The only bright spot that semester was the Introduction to Archaeology 101 elective, which was fascinating. Unlike the reading sections of the rest of my classes, which consisted of dialog with a bored teaching assistant, Dr. John Olsen’s Archaeology 101 discussion sections were attended by the professor himself. The meetings provided the opportunity to examine ancient objects—the actual artifacts!—including stone tools made tens of thousands of years ago in Central Asia.
This was vastly more engaging than having to wait three hours to re-execute your source code because you missed a semicolon on card 316 out of 600.
My report card that spring convinced me I was on the wrong track and too immature for school. I took a year off to grow up a bit while keeping the books for my folks’ silk-screening business and trying to figure out just what to do. All the while, I did as best I could to stay current with computing, and was introduced to a tiny little Macintosh computer and the amazing Apple Laser Printer. I spent more than a few late nights learning vector graphics.
Still, I was becoming depressed about my inability to find something worth doing. My mom reminded me how much I enjoyed the archaeology class. She found an article in USA Today about archaeological vacations, and suggested I go digging.

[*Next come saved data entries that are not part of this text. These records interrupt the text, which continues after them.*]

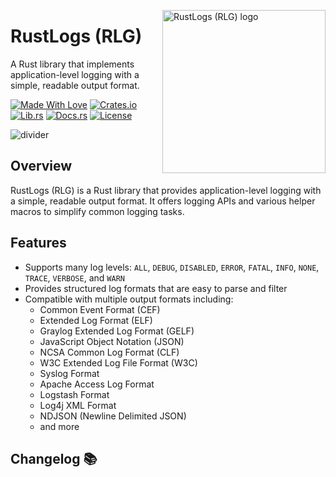 <!-- markdownlint-disable MD033 MD041 -->

<img src="https://kura.pro/rlg/images/logos/rlg.svg"
alt="RustLogs (RLG) logo" height="261" width="261" align="right" />

<!-- markdownlint-enable MD033 MD041 -->

# RustLogs (RLG)

A Rust library that implements application-level logging with a simple, readable output format.

[![Made With Love][made-with-rust]][05]
[![Crates.io][crates-badge]][07]
[![Lib.rs][libs-badge]][09]
[![Docs.rs][docs-badge]][08]
[![License][license-badge]][02]

![divider][divider]

## Overview

RustLogs (RLG) is a Rust library that provides application-level logging with a simple, readable output format. It offers logging APIs and various helper macros to simplify common logging tasks.

## Features

- Supports many log levels: `ALL`, `DEBUG`, `DISABLED`, `ERROR`, `FATAL`, `INFO`, `NONE`, `TRACE`, `VERBOSE`, and `WARN`
- Provides structured log formats that are easy to parse and filter
- Compatible with multiple output formats including:
  - Common Event Format (CEF)
  - Extended Log Format (ELF)
  - Graylog Extended Log Format (GELF)
  - JavaScript Object Notation (JSON)
  - NCSA Common Log Format (CLF)
  - W3C Extended Log File Format (W3C)
  - Syslog Format
  - Apache Access Log Format
  - Logstash Format
  - Log4j XML Format
  - NDJSON (Newline Delimited JSON)
  - and more

[02]: http://opensource.org/licenses/MIT
[05]: https://github.com/sebastienrousseau/rlg/graphs/contributors
[07]: https://crates.io/crates/rlg
[08]: https://docs.rs/rlg
[09]: https://lib.rs/crates/rlg

[crates-badge]: https://img.shields.io/crates/v/rlg.svg?style=for-the-badge 'Crates.io'
[divider]: https://kura.pro/common/images/elements/divider.svg "divider"
[docs-badge]: https://img.shields.io/docsrs/rlg.svg?style=for-the-badge 'Docs.rs'
[libs-badge]: https://img.shields.io/badge/lib.rs-v0.0.5-orange.svg?style=for-the-badge 'Lib.rs'
[license-badge]: https://img.shields.io/crates/l/rlg.svg?style=for-the-badge 'License'
[made-with-rust]: https://img.shields.io/badge/rust-f04041?style=for-the-badge&labelColor=c0282d&logo=rust 'Made With Rust'

## Changelog 📚
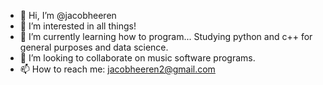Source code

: - 👋 Hi, I’m @jacobheeren
- 👀 I’m interested in all things!
- 🌱 I’m currently learning how to program... Studying python and c++ for general purposes and data science.
- 💞️ I’m looking to collaborate on music software programs.
- 📫 How to reach me: jacobheeren2@gmail.com

<!---
jacobheeren/jacobheeren is a ✨ special ✨ repository because its `README.md` (this file) appears on your GitHub profile.
You can click the Preview link to take a look at your changes.
--->
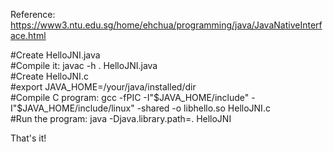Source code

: Reference: https://www3.ntu.edu.sg/home/ehchua/programming/java/JavaNativeInterface.html

#Create HelloJNI.java   
#Compile it: javac -h . HelloJNI.java  
#Create HelloJNI.c  
#export JAVA_HOME=/your/java/installed/dir  
#Compile C program: gcc -fPIC -I"$JAVA_HOME/include" -I"$JAVA_HOME/include/linux" -shared -o libhello.so HelloJNI.c  
#Run the program: java -Djava.library.path=. HelloJNI  


That's it!
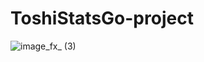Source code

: # ToshiStatsGo-project

![image_fx_ (3)](https://github.com/user-attachments/assets/e4b2df7a-bb97-4acd-9cb8-7badcf9ea10f)
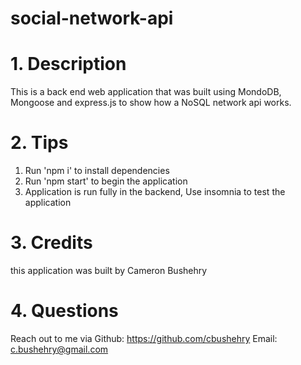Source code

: # social-network-api

# 1. Description
This is a back end web application that was built using MondoDB, Mongoose and express.js to show how a NoSQL network api works.

# 2. Tips
1. Run 'npm i' to install dependencies
2. Run 'npm start' to begin the application
3. Application is run fully in the backend, Use insomnia to test the application

# 3. Credits
this application was built by Cameron Bushehry

# 4. Questions
Reach out to me via
 Github: https://github.com/cbushehry
 Email: c.bushehry@gmail.com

So, I went digging that summer, through the Passport in Time Program at the Saratoga Battlefield. Our team was looking for evidence from the 13th Royal Grenadiers’ encampment between the two Battles of Saratoga. Six weeks of digging, measuring, recording, drawing, sifting, and I found exactly nothing. (Even worse than nothing, I learned at a recent Archaeology Café in Phoenix. I bumped into Gerald Kelso, who had just published a paper showing that our excavations were not on the English trenches and fortifications, but rather on berms created by sand-mining in the 1800s.)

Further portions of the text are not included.